Look Ma, I’m a Battery
In a nutshell, a battery uses a chemical reaction to produce an electrical current. In this experiment, we will create an electric current using nothing more than our own bodies (Reeko promises this won’t hurt…. much).
- Mount the copper and aluminum metal plates to two separate pieces of wood.
- Connect one plate to one of the DC microammeter’s terminals using an alligator clip and the hookup wire. Connect the other plate to the second terminal. A DC microammeter, which is an instrument that measures the electric current in a circuit, can be purchased from your local Radio Shack, electronics hobbyist, or auto store.

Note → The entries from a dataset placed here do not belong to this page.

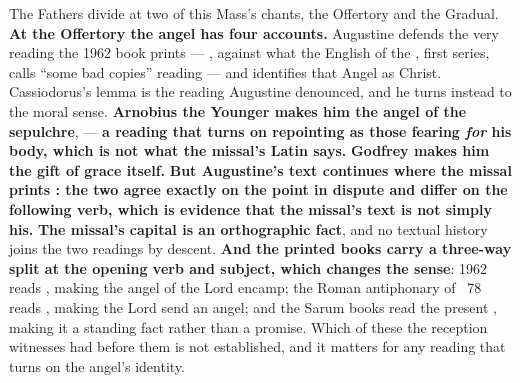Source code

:The Fathers divide at two of this Mass's chants, the Offertory and the
Gradual. \textbf{At the Offertory the angel has four
accounts.} Augustine defends the very reading the 1962 book prints ---
, against what the English of the , first series, calls ``some bad copies'' reading
 --- and identifies that Angel as Christ.
Cassiodorus's lemma is the reading Augustine denounced, and he turns instead to
the moral sense. \textbf{Arnobius the Younger makes him the angel of the
sepulchre},  --- \textbf{a reading that
turns on repointing  as those fearing \emph{for} his body,
which is not what the missal's Latin says.} \textbf{Godfrey makes him the gift
of grace itself.} \textbf{But Augustine's text continues 
where the missal prints : the two agree exactly on the
point in dispute and differ on the following verb, which is evidence that the
missal's text is not simply his.} \textbf{The missal's capital 
is an orthographic fact}, and no textual history joins the two readings by
descent. \textbf{And the printed books carry a three-way split at the opening
verb and subject, which changes the sense}: 1962 reads , making the angel of the Lord encamp; the Roman antiphonary of
~78 reads , making the
Lord send an angel; and the Sarum books read the present ,
making it a standing fact rather than a promise. Which of these the reception
witnesses had before them is not established, and it matters for any reading
that turns on the angel's identity.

- Now place one hand on each plate.
You should see an electric current generated on the meter. If you don’t see a reading then simply reverse the connections. If you still don’t see a reading then you may need to clean the metal plates (or get a pair of better reading glasses).
When you place your hands on the metal plates, a thin film of sweat on your hands acts just like the acid in a battery, producing a chemical reaction with the copper plate and a chemical reaction with the aluminum plate. Your hand actually takes negatively charged electrons away from the copper plate (leaving positive charges behind) and gives electrons to the aluminum plate (causing it to become negatively charged). This difference in charges produces an electrical current which flows through the meter.
- Wet both hands.
- Once again, place one hand on each plate.
Metals are very efficient at this electrical current we have created. Your body resists the flow of current (through the skin). When you wet your hands you greatly decrease the resistance and thus increase the current giving you a higher reading on the meter.